» **Task to carry out**
The pictures get left out, but everything else in the listing below must be duplicated exactly.

» **Records to process**
▬▬▬▬▬▬▬▬▬▬

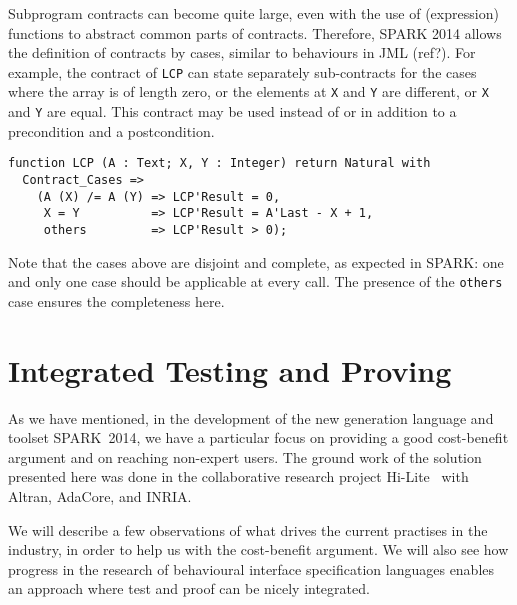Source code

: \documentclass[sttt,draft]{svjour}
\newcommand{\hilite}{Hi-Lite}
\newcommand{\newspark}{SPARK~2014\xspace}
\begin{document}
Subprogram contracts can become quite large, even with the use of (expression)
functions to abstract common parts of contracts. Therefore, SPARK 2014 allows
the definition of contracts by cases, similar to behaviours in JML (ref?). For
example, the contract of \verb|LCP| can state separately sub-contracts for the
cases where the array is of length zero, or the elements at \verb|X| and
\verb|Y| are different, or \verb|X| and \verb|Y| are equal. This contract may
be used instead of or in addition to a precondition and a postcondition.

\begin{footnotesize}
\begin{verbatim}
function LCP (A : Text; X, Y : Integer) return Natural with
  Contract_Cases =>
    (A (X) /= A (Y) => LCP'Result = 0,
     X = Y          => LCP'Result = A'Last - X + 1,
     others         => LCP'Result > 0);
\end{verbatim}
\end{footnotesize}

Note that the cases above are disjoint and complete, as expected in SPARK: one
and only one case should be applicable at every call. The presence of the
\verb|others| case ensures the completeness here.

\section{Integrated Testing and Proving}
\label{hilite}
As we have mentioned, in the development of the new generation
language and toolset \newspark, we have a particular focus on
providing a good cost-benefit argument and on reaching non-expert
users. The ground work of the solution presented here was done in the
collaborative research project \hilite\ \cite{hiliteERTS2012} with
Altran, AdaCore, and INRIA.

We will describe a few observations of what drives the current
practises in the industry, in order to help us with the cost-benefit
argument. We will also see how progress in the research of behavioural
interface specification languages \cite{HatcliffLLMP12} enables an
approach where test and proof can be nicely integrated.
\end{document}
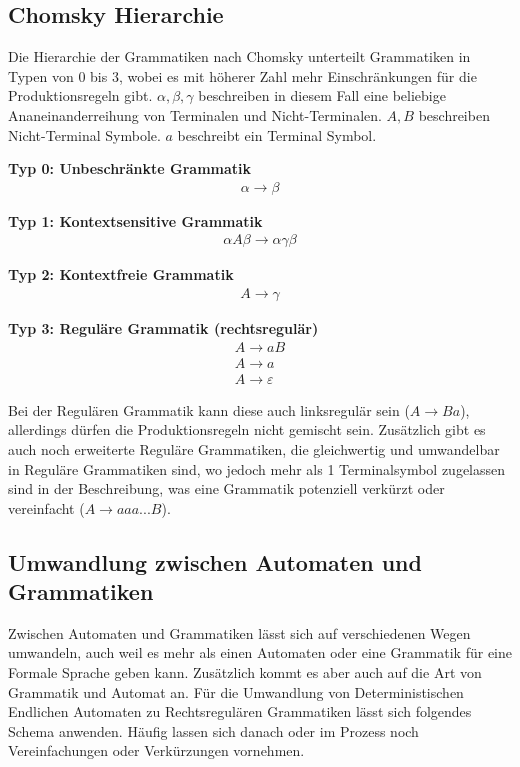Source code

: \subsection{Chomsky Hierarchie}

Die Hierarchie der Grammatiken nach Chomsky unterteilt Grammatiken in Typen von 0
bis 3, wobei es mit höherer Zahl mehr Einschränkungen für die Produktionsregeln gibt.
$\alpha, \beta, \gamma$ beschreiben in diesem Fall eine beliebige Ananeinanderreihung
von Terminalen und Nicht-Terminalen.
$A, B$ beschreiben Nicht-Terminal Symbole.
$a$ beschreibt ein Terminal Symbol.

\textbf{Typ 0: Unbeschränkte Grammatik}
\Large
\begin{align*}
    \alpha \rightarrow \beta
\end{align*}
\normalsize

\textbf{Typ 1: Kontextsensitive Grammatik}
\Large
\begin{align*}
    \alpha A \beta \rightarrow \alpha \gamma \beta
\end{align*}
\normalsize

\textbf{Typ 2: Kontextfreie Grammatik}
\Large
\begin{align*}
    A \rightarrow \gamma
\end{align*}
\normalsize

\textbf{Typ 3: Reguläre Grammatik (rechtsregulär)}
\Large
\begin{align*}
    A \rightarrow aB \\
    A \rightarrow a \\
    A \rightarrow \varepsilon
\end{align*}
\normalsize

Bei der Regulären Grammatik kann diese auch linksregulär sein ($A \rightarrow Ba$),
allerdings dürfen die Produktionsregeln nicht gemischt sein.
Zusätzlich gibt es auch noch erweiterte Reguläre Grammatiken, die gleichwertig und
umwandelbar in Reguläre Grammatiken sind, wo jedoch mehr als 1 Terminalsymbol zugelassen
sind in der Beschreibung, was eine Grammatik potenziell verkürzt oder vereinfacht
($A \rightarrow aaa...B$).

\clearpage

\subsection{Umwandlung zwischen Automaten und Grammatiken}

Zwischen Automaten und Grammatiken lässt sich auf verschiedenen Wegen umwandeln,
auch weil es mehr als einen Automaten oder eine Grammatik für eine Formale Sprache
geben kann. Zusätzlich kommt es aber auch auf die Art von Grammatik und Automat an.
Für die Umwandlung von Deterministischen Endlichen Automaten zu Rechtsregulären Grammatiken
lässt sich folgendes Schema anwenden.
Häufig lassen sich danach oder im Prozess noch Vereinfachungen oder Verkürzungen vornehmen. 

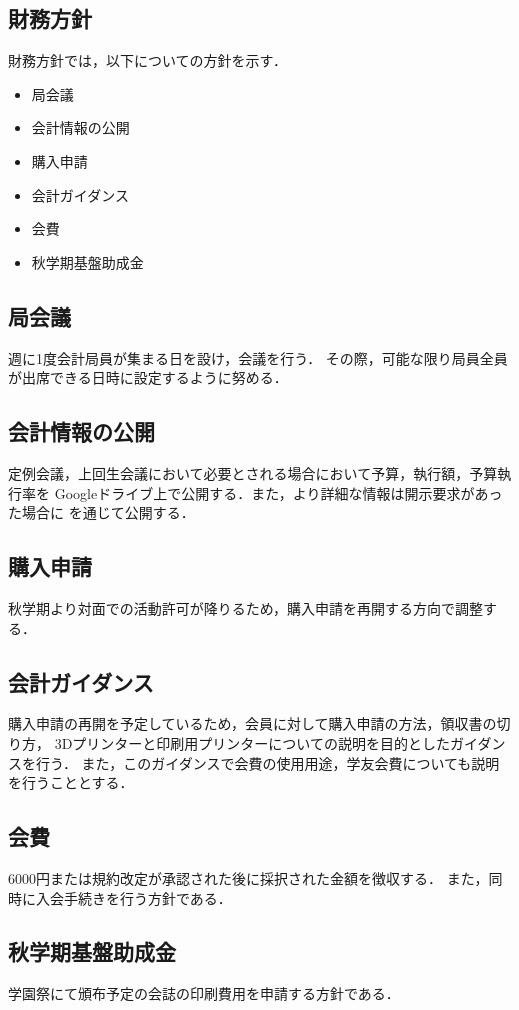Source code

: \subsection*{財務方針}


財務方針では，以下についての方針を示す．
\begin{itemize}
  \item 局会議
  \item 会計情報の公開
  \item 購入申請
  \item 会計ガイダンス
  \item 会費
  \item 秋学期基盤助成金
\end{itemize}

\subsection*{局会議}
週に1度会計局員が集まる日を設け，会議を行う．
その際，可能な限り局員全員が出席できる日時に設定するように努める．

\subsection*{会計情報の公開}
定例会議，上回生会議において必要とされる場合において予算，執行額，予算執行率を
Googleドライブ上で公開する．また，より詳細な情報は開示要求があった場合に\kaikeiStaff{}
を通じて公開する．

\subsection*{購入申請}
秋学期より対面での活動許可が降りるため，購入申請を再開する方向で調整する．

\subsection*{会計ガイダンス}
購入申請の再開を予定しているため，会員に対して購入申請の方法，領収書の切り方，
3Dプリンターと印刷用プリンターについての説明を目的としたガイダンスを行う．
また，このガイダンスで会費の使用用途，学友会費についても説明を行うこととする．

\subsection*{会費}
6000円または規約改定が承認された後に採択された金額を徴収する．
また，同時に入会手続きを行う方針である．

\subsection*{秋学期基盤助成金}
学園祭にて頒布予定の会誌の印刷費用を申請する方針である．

▬▬▬▬▬▬▬▬▬▬

» **Expected answer**
Source code

: \documentclass[sttt,draft]{svjour}
\newcommand{\hilite}{Hi-Lite}
\newcommand{\newspark}{SPARK~2014\xspace}
\begin{document}
Subprogram contracts can become quite large, even with the use of (expression)
functions to abstract common parts of contracts. Therefore, SPARK 2014 allows
the definition of contracts by cases, similar to behaviours in JML (ref?). For
example, the contract of \verb|LCP| can state separately sub-contracts for the
cases where the array is of length zero, or the elements at \verb|X| and
\verb|Y| are different, or \verb|X| and \verb|Y| are equal. This contract may
be used instead of or in addition to a precondition and a postcondition.

\begin{footnotesize}
\begin{verbatim}
function LCP (A : Text; X, Y : Integer) return Natural with
  Contract_Cases =>
    (A (X) /= A (Y) => LCP'Result = 0,
     X = Y          => LCP'Result = A'Last - X + 1,
     others         => LCP'Result > 0);
\end{verbatim}
\end{footnotesize}

Note that the cases above are disjoint and complete, as expected in SPARK: one
and only one case should be applicable at every call. The presence of the
\verb|others| case ensures the completeness here.

\section{Integrated Testing and Proving}
\label{hilite}
As we have mentioned, in the development of the new generation
language and toolset \newspark, we have a particular focus on
providing a good cost-benefit argument and on reaching non-expert
users. The ground work of the solution presented here was done in the
collaborative research project \hilite\ \cite{hiliteERTS2012} with
Altran, AdaCore, and INRIA.

We will describe a few observations of what drives the current
practises in the industry, in order to help us with the cost-benefit
argument. We will also see how progress in the research of behavioural
interface specification languages \cite{HatcliffLLMP12} enables an
approach where test and proof can be nicely integrated.
\end{document}
Source code

: \subsection{Chomsky Hierarchie}

Die Hierarchie der Grammatiken nach Chomsky unterteilt Grammatiken in Typen von 0
bis 3, wobei es mit höherer Zahl mehr Einschränkungen für die Produktionsregeln gibt.
$\alpha, \beta, \gamma$ beschreiben in diesem Fall eine beliebige Ananeinanderreihung
von Terminalen und Nicht-Terminalen.
$A, B$ beschreiben Nicht-Terminal Symbole.
$a$ beschreibt ein Terminal Symbol.

\textbf{Typ 0: Unbeschränkte Grammatik}
\Large
\begin{align*}
    \alpha \rightarrow \beta
\end{align*}
\normalsize

\textbf{Typ 1: Kontextsensitive Grammatik}
\Large
\begin{align*}
    \alpha A \beta \rightarrow \alpha \gamma \beta
\end{align*}
\normalsize

\textbf{Typ 2: Kontextfreie Grammatik}
\Large
\begin{align*}
    A \rightarrow \gamma
\end{align*}
\normalsize

\textbf{Typ 3: Reguläre Grammatik (rechtsregulär)}
\Large
\begin{align*}
    A \rightarrow aB \\
    A \rightarrow a \\
    A \rightarrow \varepsilon
\end{align*}
\normalsize

Bei der Regulären Grammatik kann diese auch linksregulär sein ($A \rightarrow Ba$),
allerdings dürfen die Produktionsregeln nicht gemischt sein.
Zusätzlich gibt es auch noch erweiterte Reguläre Grammatiken, die gleichwertig und
umwandelbar in Reguläre Grammatiken sind, wo jedoch mehr als 1 Terminalsymbol zugelassen
sind in der Beschreibung, was eine Grammatik potenziell verkürzt oder vereinfacht
($A \rightarrow aaa...B$).

\clearpage

\subsection{Umwandlung zwischen Automaten und Grammatiken}

Zwischen Automaten und Grammatiken lässt sich auf verschiedenen Wegen umwandeln,
auch weil es mehr als einen Automaten oder eine Grammatik für eine Formale Sprache
geben kann. Zusätzlich kommt es aber auch auf die Art von Grammatik und Automat an.
Für die Umwandlung von Deterministischen Endlichen Automaten zu Rechtsregulären Grammatiken
lässt sich folgendes Schema anwenden.
Häufig lassen sich danach oder im Prozess noch Vereinfachungen oder Verkürzungen vornehmen. 

Source code

: \subsection*{財務方針}


財務方針では，以下についての方針を示す．
\begin{itemize}
  \item 局会議
  \item 会計情報の公開
  \item 購入申請
  \item 会計ガイダンス
  \item 会費
  \item 秋学期基盤助成金
\end{itemize}

\subsection*{局会議}
週に1度会計局員が集まる日を設け，会議を行う．
その際，可能な限り局員全員が出席できる日時に設定するように努める．

\subsection*{会計情報の公開}
定例会議，上回生会議において必要とされる場合において予算，執行額，予算執行率を
Googleドライブ上で公開する．また，より詳細な情報は開示要求があった場合に\kaikeiStaff{}
を通じて公開する．

\subsection*{購入申請}
秋学期より対面での活動許可が降りるため，購入申請を再開する方向で調整する．

\subsection*{会計ガイダンス}
購入申請の再開を予定しているため，会員に対して購入申請の方法，領収書の切り方，
3Dプリンターと印刷用プリンターについての説明を目的としたガイダンスを行う．
また，このガイダンスで会費の使用用途，学友会費についても説明を行うこととする．

\subsection*{会費}
6000円または規約改定が承認された後に採択された金額を徴収する．
また，同時に入会手続きを行う方針である．

\subsection*{秋学期基盤助成金}
学園祭にて頒布予定の会誌の印刷費用を申請する方針である．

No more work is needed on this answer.